#### The records ####

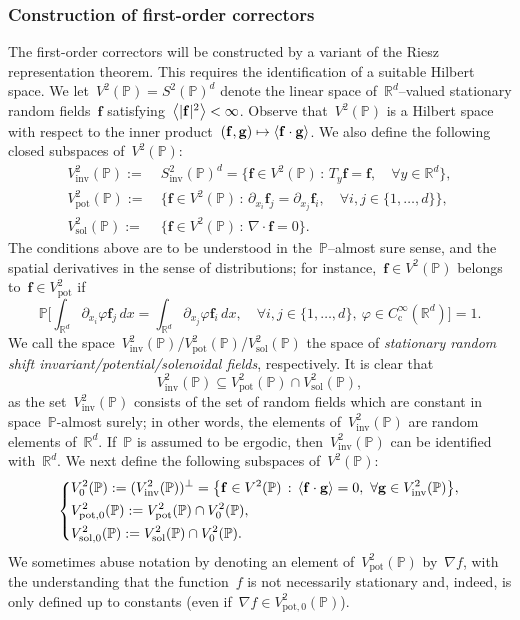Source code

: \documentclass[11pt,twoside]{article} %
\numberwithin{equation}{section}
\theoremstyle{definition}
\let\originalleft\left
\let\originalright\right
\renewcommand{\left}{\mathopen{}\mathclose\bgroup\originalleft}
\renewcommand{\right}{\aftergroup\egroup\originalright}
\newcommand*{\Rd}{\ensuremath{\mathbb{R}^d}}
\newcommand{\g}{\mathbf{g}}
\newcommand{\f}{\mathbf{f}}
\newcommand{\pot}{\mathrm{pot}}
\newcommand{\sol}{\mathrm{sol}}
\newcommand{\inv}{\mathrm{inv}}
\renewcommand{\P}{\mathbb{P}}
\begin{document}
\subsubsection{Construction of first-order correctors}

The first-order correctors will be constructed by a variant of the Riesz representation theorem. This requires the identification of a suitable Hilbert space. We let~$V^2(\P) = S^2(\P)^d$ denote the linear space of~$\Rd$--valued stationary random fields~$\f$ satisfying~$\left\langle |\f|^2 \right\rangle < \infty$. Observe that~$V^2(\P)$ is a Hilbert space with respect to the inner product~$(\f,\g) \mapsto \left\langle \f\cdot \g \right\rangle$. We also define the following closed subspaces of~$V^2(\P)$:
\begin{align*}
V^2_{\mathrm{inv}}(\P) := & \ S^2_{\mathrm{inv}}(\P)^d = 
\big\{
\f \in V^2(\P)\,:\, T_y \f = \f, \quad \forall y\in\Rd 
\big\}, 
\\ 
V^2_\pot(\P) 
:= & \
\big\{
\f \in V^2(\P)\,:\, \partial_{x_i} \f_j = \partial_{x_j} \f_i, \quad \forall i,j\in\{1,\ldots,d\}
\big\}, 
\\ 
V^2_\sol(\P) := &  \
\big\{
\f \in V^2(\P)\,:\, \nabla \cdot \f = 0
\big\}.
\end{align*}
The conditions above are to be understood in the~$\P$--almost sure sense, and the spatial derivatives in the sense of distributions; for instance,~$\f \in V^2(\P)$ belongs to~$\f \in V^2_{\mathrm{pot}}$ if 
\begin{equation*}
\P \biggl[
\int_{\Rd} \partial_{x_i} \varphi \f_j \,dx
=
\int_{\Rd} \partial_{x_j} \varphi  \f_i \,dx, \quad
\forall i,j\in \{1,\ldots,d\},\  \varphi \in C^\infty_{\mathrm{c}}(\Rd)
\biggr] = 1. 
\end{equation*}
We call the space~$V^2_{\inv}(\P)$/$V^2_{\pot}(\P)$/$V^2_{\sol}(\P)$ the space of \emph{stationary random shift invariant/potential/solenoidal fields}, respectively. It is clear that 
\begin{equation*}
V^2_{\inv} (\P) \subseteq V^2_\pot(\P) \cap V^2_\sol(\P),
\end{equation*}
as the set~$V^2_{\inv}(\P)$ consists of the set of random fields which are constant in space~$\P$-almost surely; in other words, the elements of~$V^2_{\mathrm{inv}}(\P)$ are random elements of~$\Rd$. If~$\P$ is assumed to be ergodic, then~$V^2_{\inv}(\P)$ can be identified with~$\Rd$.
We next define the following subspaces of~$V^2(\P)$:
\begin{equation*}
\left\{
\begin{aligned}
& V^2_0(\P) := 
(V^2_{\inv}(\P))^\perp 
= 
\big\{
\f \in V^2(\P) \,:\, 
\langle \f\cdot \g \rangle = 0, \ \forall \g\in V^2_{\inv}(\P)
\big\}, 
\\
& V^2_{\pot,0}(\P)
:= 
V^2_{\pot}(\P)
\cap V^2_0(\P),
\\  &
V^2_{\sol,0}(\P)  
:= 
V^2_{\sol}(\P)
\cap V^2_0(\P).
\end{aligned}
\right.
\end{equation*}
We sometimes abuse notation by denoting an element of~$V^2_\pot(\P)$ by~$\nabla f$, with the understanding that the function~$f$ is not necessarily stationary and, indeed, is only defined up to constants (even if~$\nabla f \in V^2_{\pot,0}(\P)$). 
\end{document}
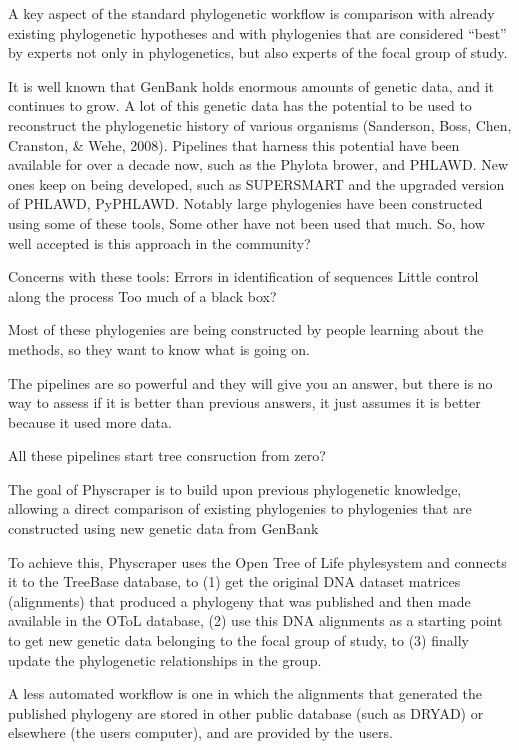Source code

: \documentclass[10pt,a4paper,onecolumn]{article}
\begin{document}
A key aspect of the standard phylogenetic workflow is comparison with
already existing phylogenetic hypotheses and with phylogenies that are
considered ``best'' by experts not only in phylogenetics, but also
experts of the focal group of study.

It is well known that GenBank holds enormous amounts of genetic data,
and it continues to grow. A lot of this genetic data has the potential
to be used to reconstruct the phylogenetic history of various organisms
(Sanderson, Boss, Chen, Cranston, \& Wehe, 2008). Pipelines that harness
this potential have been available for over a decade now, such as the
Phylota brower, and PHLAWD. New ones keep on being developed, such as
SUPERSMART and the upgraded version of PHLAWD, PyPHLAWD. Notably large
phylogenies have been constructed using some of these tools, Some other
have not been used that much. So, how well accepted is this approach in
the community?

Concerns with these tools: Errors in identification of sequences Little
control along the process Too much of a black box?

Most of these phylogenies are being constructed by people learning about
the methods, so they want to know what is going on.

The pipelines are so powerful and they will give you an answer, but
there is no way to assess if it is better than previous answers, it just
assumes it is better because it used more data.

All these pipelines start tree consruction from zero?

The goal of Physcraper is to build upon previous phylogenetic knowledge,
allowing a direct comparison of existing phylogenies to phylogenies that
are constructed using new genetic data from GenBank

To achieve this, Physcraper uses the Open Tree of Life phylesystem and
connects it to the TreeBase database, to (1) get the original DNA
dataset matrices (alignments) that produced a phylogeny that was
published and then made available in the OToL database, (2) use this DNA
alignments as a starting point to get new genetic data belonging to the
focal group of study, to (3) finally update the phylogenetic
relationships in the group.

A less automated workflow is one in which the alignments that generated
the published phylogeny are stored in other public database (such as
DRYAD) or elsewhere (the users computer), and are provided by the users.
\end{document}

####

■ Problem to work on
Your answer should be a single number: the count of lines above with the word "workflow".

■ Task solution
2